In her presentation for The National Archives’ Catalogue Week 2022, Meada Wadman gives an introduction to the cataloguing of selected Second World War service personnel records. She discusses the enhancement and standardisation of data from transferring departments, series allocation, data loading and approaches to addressing project challenges.
Transcript
Thank you very much for listening to this Catalogue Week presentation about some of our work cataloguing three brand new series of military service personnel records. These series are WO 420, WO 421 and WO 427 and they form part of a much larger accession of records from the Ministry of Defence, which The National Archives will receive and catalogue over several years. I have been working on the project as part of my role in TNA’s Cataloguing, Taxonomy and Data team.

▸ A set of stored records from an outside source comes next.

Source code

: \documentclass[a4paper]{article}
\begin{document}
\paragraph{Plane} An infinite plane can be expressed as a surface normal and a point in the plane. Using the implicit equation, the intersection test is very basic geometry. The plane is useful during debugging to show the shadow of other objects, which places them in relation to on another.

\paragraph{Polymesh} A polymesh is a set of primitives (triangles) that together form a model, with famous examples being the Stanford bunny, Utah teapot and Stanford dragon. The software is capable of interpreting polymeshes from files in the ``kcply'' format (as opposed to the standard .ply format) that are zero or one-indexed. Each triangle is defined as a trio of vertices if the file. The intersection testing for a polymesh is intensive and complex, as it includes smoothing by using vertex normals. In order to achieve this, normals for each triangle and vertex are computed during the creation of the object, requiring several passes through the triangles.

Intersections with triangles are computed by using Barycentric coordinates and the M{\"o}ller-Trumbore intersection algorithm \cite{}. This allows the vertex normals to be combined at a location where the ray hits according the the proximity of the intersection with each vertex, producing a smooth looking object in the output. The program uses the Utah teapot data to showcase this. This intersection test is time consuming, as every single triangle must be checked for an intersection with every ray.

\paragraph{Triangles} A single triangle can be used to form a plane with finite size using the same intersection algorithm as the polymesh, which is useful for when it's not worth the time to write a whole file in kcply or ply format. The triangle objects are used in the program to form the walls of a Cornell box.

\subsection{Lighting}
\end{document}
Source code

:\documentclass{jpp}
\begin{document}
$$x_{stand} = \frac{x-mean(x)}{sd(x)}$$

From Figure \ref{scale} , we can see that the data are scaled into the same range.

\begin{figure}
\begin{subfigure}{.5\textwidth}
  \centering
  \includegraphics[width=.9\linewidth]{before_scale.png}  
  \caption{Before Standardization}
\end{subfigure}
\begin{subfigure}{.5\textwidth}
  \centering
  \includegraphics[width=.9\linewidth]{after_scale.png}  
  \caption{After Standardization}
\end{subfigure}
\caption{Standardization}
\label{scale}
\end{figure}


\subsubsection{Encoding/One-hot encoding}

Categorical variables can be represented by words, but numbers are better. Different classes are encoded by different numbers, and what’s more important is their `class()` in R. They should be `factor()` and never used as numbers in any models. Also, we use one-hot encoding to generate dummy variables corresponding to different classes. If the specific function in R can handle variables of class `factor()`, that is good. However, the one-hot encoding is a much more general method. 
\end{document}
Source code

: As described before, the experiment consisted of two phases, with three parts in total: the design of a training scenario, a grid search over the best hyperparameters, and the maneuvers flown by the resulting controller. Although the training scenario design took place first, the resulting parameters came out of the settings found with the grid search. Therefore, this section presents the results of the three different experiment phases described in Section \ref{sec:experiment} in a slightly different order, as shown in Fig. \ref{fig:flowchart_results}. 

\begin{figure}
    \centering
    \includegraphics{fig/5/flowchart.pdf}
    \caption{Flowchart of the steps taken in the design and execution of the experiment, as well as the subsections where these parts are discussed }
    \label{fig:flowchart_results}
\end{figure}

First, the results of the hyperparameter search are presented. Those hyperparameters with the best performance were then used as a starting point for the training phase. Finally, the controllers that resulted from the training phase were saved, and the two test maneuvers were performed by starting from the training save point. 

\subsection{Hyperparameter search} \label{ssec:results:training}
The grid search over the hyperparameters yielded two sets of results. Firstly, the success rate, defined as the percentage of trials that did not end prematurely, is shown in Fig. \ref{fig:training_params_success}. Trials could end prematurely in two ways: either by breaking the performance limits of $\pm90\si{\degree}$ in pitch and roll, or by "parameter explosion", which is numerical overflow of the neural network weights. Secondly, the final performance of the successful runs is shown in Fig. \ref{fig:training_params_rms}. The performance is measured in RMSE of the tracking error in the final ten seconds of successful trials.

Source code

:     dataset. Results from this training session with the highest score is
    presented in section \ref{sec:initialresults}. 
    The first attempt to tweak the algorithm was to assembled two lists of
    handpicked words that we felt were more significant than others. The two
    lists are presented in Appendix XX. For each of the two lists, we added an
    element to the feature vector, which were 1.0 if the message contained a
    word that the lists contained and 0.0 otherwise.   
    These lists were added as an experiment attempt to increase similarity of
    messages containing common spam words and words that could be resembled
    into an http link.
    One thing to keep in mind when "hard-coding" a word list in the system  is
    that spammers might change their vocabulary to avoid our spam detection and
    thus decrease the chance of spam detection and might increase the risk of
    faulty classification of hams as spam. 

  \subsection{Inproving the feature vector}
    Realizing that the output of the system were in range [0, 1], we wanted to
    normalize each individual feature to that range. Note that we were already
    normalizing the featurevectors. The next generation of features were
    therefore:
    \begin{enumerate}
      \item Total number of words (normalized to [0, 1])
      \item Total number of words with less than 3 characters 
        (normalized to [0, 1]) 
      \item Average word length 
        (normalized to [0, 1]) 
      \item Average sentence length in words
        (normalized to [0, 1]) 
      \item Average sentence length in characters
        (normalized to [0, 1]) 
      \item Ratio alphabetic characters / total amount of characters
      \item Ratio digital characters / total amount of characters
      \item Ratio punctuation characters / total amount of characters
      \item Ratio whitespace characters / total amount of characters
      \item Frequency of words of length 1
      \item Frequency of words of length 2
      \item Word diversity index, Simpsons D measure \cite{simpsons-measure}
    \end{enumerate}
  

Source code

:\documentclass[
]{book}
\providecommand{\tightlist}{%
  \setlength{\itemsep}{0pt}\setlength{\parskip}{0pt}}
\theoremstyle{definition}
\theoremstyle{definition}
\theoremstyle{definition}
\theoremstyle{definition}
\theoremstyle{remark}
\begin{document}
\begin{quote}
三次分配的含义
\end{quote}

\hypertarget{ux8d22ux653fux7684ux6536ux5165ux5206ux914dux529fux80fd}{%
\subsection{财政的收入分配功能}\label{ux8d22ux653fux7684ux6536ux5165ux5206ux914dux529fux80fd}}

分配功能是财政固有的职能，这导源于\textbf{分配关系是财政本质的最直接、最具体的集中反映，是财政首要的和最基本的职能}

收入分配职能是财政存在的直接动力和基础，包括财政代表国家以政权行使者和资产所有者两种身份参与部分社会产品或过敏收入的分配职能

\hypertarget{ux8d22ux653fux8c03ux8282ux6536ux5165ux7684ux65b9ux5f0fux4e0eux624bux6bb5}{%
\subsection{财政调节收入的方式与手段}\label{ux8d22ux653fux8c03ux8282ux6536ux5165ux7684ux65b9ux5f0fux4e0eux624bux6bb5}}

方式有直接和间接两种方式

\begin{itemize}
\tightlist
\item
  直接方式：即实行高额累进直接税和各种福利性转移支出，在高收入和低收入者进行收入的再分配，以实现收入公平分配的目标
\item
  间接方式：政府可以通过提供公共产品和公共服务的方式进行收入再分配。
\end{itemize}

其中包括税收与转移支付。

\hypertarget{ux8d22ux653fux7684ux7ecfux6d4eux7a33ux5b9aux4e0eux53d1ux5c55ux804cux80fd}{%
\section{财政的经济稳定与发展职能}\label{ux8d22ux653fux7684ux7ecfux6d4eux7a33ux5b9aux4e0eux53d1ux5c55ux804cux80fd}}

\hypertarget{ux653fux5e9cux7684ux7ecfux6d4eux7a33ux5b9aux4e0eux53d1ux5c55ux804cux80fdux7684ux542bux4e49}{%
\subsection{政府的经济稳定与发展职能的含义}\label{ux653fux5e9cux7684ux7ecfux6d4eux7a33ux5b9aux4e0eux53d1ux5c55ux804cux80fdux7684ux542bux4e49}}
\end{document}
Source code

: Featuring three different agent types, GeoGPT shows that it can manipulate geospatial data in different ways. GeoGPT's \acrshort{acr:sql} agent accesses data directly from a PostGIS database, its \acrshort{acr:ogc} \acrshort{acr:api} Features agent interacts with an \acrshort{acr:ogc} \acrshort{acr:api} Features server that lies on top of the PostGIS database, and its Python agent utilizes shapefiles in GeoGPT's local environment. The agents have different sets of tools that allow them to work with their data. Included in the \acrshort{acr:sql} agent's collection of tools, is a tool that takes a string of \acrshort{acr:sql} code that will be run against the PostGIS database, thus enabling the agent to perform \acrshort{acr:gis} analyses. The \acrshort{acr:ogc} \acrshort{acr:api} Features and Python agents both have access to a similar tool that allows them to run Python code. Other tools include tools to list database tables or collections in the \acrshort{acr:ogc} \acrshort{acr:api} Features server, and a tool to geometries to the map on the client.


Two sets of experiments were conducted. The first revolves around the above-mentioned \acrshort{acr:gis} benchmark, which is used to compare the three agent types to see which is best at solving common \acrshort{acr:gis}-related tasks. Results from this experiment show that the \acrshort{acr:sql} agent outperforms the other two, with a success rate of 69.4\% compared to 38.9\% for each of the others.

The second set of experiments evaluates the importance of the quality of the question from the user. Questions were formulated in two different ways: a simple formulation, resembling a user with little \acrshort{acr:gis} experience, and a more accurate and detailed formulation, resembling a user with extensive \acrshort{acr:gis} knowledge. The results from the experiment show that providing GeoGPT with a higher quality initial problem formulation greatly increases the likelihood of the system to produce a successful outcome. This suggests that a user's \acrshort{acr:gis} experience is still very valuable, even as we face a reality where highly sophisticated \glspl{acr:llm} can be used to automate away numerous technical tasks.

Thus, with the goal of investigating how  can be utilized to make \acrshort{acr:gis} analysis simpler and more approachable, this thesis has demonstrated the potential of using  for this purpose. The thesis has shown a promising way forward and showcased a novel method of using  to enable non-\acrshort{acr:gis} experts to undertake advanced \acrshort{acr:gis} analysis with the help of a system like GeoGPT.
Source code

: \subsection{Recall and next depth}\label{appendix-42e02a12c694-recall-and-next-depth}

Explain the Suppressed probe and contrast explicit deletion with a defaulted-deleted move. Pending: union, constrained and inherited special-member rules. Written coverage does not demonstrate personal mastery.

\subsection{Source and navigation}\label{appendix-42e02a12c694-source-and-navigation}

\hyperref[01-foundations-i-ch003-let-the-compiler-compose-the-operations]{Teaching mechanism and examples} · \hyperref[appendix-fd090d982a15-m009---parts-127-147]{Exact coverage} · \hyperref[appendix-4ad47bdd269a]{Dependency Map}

Although all three of the series contain records of those who served in the army as other ranks during Second World War, they represent a diversity of experience. While WO 420 concerns the records of those who served in the Corps of the Royal Electrical and Mechanical Engineers and includes more than 56,000 files, WO 421 pertains to the records of those who served in selected smaller corps and includes almost 100,000 files. In contrast WO 427 is smaller, comprising 471 service files of nurses and other ranks in Eastern Africa. Together these series comprise more than 150,000 records in total, I’d like to explain some of the work behind preparing, cataloguing and releasing them to the public via our online catalogue, Discovery.
Unlike some of the cataloguing work that takes place at TNA, this work is not part of a catalogue enhancement project. Instead, these series were brand new accessions and we needed to start from scratch. When it comes to preparing and releasing the catalogue descriptions.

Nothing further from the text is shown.